Not having a formal kernel module system does not actually mean the kernel is secure. Exploits to create module loading systems out of kernel vulnerabilities are approximately as old as stack overflow exploits.
NX enforced kernel W^X, SMEP/SMAP, always-on stack protector and a limited attack surface (..say, from pledge(2)), only serve to make such theoretical attacks impractical against OpenBSD.
I'm glad you're saying it, too, as I get tired of this myth. I wrote a scheme on Schneier's blog for disproving it a while back. Basically, you counter the mitigations which look awfully similar to the one's that got countered in Linux and Windows. Once you have that, wait until a bug is mentioned on mailing list that can lead to memory attack. Weaponize it. Profit.
Leads me to what I claim is dirty secret behind "only 2 holes in..." claim they have: OpenBSD just fixes bugs they find without serious attempts to determine if they'd be exploitable vulnerabilities.

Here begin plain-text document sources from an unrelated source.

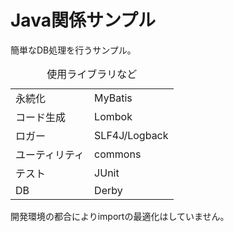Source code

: # Java関係サンプル

簡単なDB処理を行うサンプル。

<table>
<caption>使用ライブラリなど</caption>
<tr><td>永続化</td><td>MyBatis</td></tr>
<tr><td>コード生成</td><td>Lombok</td></tr>
<tr><td>ロガー</td><td>SLF4J/Logback</td></tr>
<tr><td>ユーティリティ</td><td>commons</td></tr>
<tr><td>テスト</td><td>JUnit</td></tr>
<tr><td>DB</td><td>Derby</td></tr>
</table>

開発環境の都合によりimportの最適化はしていません。

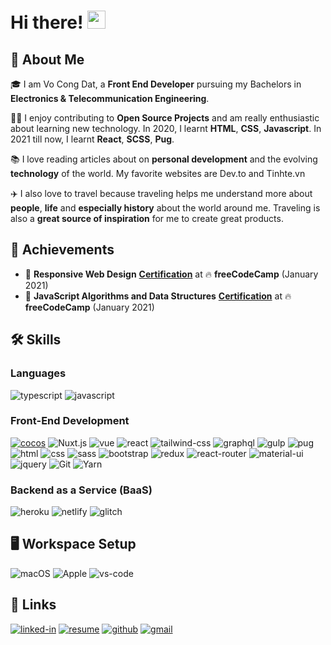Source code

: # Hi there! <img src="https://media.giphy.com/media/hvRJCLFzcasrR4ia7z/giphy.gif" width="29px">

## 🚀 About Me

🎓 I am Vo Cong Dat, a **Front End Developer** pursuing my Bachelors in **Electronics & Telecommunication Engineering**.

👨‍💻 I enjoy contributing to **Open Source Projects** and am really enthusiastic about learning new technology. In 2020, I learnt **HTML**, **CSS**, **Javascript**. In 2021 till now, I learnt **React**, **SCSS**, **Pug**.

📚 I love reading articles about on **personal development** and the evolving **technology** of the world. My favorite websites are Dev.to and Tinhte.vn

✈️ I also love to travel because traveling helps me understand more about **people**, **life** and **especially history** about the world around me. Traveling is also a **great source of inspiration** for me to create great products.

## 🏅 Achievements

-   🥇 **Responsive Web Design** [**Certification**](https://www.freecodecamp.org/certification/vo-cong-dat/javascript-algorithms-and-data-structures) at 🔥 **freeCodeCamp** (January 2021)
-   🥈 **JavaScript Algorithms and Data Structures** [**Certification**](https://www.freecodecamp.org/certification/vo-cong-dat/responsive-web-design) at 🔥 **freeCodeCamp** (January 2021)

## 🛠️ Skills

### Languages

![typescript](https://img.shields.io/badge/TypeScript-3178C6?style=for-the-badge&logo=typescript&logoColor=white)
![javascript](https://img.shields.io/badge/JavaScript-323330?style=for-the-badge&logo=javascript&logoColor=F7DF1E)

### Front-End Development

[![cocos](https://img.shields.io/badge/Cocos-20232A?style=for-the-badge&logo=Cocos&logoColor=55C2E1)](https://www.cocos.com/en/)
![Nuxt.js](https://img.shields.io/badge/Nuxt.js-20232A?style=for-the-badge&logo=Nuxt.js&logoColor=00DC82)
![vue](https://img.shields.io/badge/Vue.js-20232A?style=for-the-badge&logo=Vue.js&logoColor=4FC08D)
![react](https://img.shields.io/badge/React-20232A?style=for-the-badge&logo=react&logoColor=61DAFB)
![tailwind-css](https://img.shields.io/badge/tailwind_css-06B6D4?style=for-the-badge&logo=tailwind-css&logoColor=white)
![graphql](https://img.shields.io/badge/GraphQL-E434AA?style=for-the-badge&logo=graphql&logoColor=white)
![gulp](https://img.shields.io/badge/gulp-EB4A4B?style=for-the-badge&logo=Gulp&logoColor=white)
![pug](https://img.shields.io/badge/Pug-A86454?style=for-the-badge&logo=pug&logoColor=white)
![html](https://img.shields.io/badge/HTML5-E34F26?style=for-the-badge&logo=html5&logoColor=white)
![css](https://img.shields.io/badge/CSS3-1572B6?style=for-the-badge&logo=css3&logoColor=white)
![sass](https://img.shields.io/badge/SASS-CC6699?style=for-the-badge&logo=sass&logoColor=white)
![bootstrap](https://img.shields.io/badge/Bootstrap-563D7C?style=for-the-badge&logo=bootstrap&logoColor=white)
![redux](https://img.shields.io/badge/Redux-593D88?style=for-the-badge&logo=redux&logoColor=white)
![react-router](https://img.shields.io/badge/React_Router-CA4245?style=for-the-badge&logo=react-router&logoColor=white)
![material-ui](https://img.shields.io/badge/Material_UI-0081CB?style=for-the-badge&logo=material-ui&logoColor=white)
![jquery](https://img.shields.io/badge/jQuery-0769AD?style=for-the-badge&logo=jquery&logoColor=white)
![Git](https://img.shields.io/badge/git-%23F05033.svg?style=for-the-badge&logo=git&logoColor=white)
![Yarn](https://img.shields.io/badge/yarn-%232C8EBB.svg?style=for-the-badge&logo=yarn&logoColor=white)

### Backend as a Service (BaaS)

![heroku](https://img.shields.io/badge/Heroku-430098?style=for-the-badge&logo=heroku&logoColor=white)
![netlify](https://img.shields.io/badge/Netlify-00C7B7?style=for-the-badge&logo=netlify&logoColor=white)
![glitch](https://img.shields.io/badge/Glitch-E366A6?style=for-the-badge&logo=glitch&logoColor=white)

## 🖥️ Workspace Setup

![macOS](https://img.shields.io/badge/macOS-0078D6?style=for-the-badge&logo=macOS&logoColor=000000)
![Apple](https://img.shields.io/badge/Apple-0078D6?style=for-the-badge&logo=Apple&logoColor=000000)
![vs-code](https://img.shields.io/badge/VS_Code-007ACC?style=for-the-badge&logo=Visual-Studio-Code&logoColor=white)

## 🔗 Links

[![linked-in](https://img.shields.io/badge/Linked_In-0077B5?style=for-the-badge&logo=LinkedIn&logoColor=white)](https://www.linkedin.com/in/vocongdat/)
[![resume](https://img.shields.io/badge/Resume-4285F4?style=for-the-badge&logo=read-the-docs&logoColor=white)](https://www.linkedin.com/in/vocongdat/)
[![github](https://img.shields.io/badge/GitHub-000000?style=for-the-badge&logo=GitHub&logoColor=white)](https://github.com/vocongdat)
[![gmail](https://img.shields.io/badge/Gmail-D14836?style=for-the-badge&logo=Gmail&logoColor=white)](mailto:https://github.com/vocongdat)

They just do accounting differently than the rest. So, by their numbers, they only had 2 vulnerabilities because they didn't assess whether other bugs were vulnerabilities in the first place.
They have good code quality but they're full of shit about how vulnerable it is or isn't.
What really annoys me with OpenBSD is that users are expected to download the CVS source and compile it to fix problems rather than upgrade to a dot-release.
For a normal user that's fine, but if you have a bunch of servers you'll need a sophisticated build/deploy infrastructure to stay updated.
That means no Internet-facing service has ever had a bug of the sort that often becomes code-injection. Or they didn't test for exploitability in the case of mitigations being bypassed. Neither one makes the claim stand up as it has hidden implication of "only two remote holes for amateurs and people ignoring mitigations."
"What really annoys me with OpenBSD is that users are expected to download the CVS source and compile it to fix problems rather than upgrade to a dot-release."
Yeah, that sounds like it could be annoying. They should have both options available given they already have to trust OpenBSD team to not backdoor their stuff.
"Only two remote holes in the base install". That's because the base install contains very little in terms of remotely accessible services (only OpenSSH I believe?).
Even as an OpenBSD fan, I'm not sure why tptacek was downvoted here. W^X etc. make it harder to write an exploit, but sufficiently-bad bugs can still yield arbitrary code execution. (Or confused-deputy problems allowing escalation to root, etc.; there's more than one way to pwn a box.)
And - architecturally - OpenBSD's kernel isn't that different from Linux, both being UNIX-style kernels; to the extent that OpenBSD's kernel has better security than Linux, it's mostly because OpenBSD tends to have fewer (and, sometimes, better-considered) features.
(There's an interesting argument to be had about Linux+grsecurity vs. OpenBSD - focusing on having some cutting-edge parts vs. solid engineering throughout - but that's not the argument we're having.)
Do you need a "truly wonderful proof" for "the mainstream OS OpenBSD has not managed to render kernel vulnerabilities unexploitable, or to rid itself of those vulnerabilities entirely"? Because: that's an extraordinary claim for an OpenBSD supporter to make.